Discussion in 'Beginners' started by summerdays, 2 Oct 2007.

  1. summerdays

    summerdays Cycling in the sun Staff Member

    Location:
    Bristol
    Tonight I needed to pick up some work materials from less than half a mile away ... so empty my panniers (COMPLETELY!!!), and go to my friends, have a cup of coffee, and out of the house to find the tyre flat and a drawing pin in it (and pump on the floor at home!!). So I pushed the bike home (does it do the tyre harm pushing the bike when its completely flat?), and then attempted to fix the puncture myself.
    Get the manual out - to read the instructions - stumble at the first block... I can't release the quick release lever... ;) OK get hubby to just do that... then I managed to locate and fix the hole reasonably fast - though getting filthy from the muck on my wheels and spokes.

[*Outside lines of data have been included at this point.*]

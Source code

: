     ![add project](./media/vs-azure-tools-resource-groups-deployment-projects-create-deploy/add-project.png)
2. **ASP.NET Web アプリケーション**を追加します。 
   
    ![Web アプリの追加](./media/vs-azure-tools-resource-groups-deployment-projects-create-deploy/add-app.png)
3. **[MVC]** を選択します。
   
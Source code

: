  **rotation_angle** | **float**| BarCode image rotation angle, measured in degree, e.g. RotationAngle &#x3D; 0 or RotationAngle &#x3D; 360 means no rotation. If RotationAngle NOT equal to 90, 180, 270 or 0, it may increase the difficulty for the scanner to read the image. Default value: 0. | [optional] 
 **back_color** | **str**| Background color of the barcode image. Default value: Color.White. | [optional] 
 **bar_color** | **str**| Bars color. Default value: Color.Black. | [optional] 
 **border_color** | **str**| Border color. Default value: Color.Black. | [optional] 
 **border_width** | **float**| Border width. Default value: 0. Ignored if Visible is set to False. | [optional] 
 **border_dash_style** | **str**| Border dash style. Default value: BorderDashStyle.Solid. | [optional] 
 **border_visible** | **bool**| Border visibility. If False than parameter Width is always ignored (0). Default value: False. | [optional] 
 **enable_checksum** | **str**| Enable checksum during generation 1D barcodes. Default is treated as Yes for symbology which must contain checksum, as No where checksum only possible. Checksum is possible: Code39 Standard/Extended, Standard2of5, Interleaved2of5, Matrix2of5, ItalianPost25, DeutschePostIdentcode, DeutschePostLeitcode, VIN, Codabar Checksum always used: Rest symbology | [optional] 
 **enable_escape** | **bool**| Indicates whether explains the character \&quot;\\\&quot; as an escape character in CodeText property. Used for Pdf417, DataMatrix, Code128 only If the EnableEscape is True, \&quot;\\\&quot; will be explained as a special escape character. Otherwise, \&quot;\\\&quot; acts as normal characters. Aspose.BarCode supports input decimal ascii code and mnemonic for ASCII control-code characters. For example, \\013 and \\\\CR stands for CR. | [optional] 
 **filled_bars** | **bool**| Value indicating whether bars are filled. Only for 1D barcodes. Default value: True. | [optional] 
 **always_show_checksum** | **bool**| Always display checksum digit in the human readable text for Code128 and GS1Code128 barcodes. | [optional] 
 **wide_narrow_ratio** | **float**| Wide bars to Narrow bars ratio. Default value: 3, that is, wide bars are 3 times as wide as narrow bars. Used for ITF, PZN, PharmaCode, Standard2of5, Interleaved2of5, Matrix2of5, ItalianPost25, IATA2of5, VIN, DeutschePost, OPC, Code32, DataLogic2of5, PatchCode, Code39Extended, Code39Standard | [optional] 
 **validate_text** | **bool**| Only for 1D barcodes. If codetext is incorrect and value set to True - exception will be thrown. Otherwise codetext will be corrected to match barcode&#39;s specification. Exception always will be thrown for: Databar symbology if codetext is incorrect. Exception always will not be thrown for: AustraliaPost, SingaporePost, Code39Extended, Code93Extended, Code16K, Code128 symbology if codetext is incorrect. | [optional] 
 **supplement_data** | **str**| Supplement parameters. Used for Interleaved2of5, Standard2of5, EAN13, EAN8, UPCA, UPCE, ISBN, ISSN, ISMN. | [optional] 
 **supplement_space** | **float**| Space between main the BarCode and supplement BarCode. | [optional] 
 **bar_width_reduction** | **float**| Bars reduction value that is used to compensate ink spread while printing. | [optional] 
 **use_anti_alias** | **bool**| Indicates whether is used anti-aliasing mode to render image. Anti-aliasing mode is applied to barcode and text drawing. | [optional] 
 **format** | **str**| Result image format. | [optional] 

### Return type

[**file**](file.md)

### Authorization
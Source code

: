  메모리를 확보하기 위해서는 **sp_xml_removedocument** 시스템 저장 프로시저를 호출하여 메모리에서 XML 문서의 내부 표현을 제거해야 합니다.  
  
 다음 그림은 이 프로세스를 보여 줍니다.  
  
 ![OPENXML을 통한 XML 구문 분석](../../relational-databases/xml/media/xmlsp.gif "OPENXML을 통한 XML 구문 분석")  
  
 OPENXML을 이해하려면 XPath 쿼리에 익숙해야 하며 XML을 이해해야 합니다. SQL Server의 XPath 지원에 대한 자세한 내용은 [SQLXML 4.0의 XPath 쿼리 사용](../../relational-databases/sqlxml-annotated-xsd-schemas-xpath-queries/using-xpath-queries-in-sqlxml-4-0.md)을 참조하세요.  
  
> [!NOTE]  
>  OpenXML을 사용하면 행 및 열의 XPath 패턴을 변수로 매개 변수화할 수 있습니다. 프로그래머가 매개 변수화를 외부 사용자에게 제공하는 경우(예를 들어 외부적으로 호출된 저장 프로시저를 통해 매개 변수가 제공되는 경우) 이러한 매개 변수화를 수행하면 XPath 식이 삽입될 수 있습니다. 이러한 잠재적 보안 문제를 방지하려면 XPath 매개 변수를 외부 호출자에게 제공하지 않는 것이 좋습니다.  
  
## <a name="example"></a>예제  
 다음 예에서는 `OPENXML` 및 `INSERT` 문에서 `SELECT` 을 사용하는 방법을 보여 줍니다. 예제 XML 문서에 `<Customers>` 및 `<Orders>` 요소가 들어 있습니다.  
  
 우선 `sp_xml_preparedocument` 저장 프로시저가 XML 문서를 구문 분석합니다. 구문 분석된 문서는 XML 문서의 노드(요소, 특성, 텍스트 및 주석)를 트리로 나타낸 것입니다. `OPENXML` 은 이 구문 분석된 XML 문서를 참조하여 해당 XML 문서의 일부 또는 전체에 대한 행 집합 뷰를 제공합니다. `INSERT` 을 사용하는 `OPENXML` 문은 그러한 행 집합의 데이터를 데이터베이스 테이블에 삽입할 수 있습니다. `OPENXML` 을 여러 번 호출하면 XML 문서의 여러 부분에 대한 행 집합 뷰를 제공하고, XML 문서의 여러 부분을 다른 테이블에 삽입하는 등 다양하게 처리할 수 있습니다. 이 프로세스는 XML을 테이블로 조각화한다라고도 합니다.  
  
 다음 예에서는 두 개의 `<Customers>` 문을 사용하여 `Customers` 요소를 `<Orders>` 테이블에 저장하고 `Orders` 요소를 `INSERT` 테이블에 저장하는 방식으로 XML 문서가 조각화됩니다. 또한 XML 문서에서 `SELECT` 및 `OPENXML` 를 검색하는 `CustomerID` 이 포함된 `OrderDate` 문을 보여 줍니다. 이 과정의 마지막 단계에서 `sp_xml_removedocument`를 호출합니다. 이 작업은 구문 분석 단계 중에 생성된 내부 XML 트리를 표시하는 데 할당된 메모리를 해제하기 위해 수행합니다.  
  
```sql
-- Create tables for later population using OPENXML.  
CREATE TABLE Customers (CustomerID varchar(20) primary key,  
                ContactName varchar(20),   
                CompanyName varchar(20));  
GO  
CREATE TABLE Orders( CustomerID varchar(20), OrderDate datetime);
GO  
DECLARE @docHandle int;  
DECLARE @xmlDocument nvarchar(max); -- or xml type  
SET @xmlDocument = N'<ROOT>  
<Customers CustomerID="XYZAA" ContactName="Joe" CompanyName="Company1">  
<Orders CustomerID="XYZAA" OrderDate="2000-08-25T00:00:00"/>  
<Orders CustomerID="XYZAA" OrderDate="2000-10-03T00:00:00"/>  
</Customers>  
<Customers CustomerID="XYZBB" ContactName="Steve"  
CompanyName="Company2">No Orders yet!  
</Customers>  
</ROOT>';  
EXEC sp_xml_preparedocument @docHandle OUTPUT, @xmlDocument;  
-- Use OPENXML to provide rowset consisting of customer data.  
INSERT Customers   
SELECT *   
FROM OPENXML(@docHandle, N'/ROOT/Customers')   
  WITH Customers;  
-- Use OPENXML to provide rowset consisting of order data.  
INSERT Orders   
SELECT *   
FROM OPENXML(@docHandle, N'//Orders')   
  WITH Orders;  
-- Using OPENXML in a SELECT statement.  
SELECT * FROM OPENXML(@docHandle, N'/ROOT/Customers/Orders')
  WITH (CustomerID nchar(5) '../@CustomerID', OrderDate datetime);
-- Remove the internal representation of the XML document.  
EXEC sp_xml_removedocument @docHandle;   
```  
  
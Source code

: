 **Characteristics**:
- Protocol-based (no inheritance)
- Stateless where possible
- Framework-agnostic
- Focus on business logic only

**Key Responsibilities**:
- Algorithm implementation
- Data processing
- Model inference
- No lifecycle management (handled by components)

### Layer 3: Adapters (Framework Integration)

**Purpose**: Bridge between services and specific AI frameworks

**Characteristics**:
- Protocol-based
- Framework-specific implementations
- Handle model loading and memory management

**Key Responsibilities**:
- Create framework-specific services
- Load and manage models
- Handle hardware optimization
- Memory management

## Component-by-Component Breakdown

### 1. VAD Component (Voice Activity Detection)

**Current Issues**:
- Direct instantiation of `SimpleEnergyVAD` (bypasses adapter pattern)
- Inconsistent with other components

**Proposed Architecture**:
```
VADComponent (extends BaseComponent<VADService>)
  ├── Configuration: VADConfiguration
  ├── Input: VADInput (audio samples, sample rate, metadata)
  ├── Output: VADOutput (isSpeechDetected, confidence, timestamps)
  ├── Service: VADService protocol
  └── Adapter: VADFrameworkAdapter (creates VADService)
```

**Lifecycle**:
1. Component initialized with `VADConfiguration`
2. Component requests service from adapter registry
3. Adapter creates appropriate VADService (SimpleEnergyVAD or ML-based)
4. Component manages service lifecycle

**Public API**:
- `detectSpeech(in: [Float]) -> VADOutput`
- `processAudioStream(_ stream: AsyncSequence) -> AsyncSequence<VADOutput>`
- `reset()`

    Then the really hard bit ... trying to get the tyre - Marathon one - back on ... I couldn't do the last 8 inches ... I had to get hubby to do it again:blush::smile:. Is there a knack for getting the tyre back on (other than developing some more muscles)? ;) I don't think I would try doing it beside the road as it would be a waste of time if I can't get the tyre back on.
     
  2. Fab Foodie

    Fab Foodie hanging-on in quiet desperation ...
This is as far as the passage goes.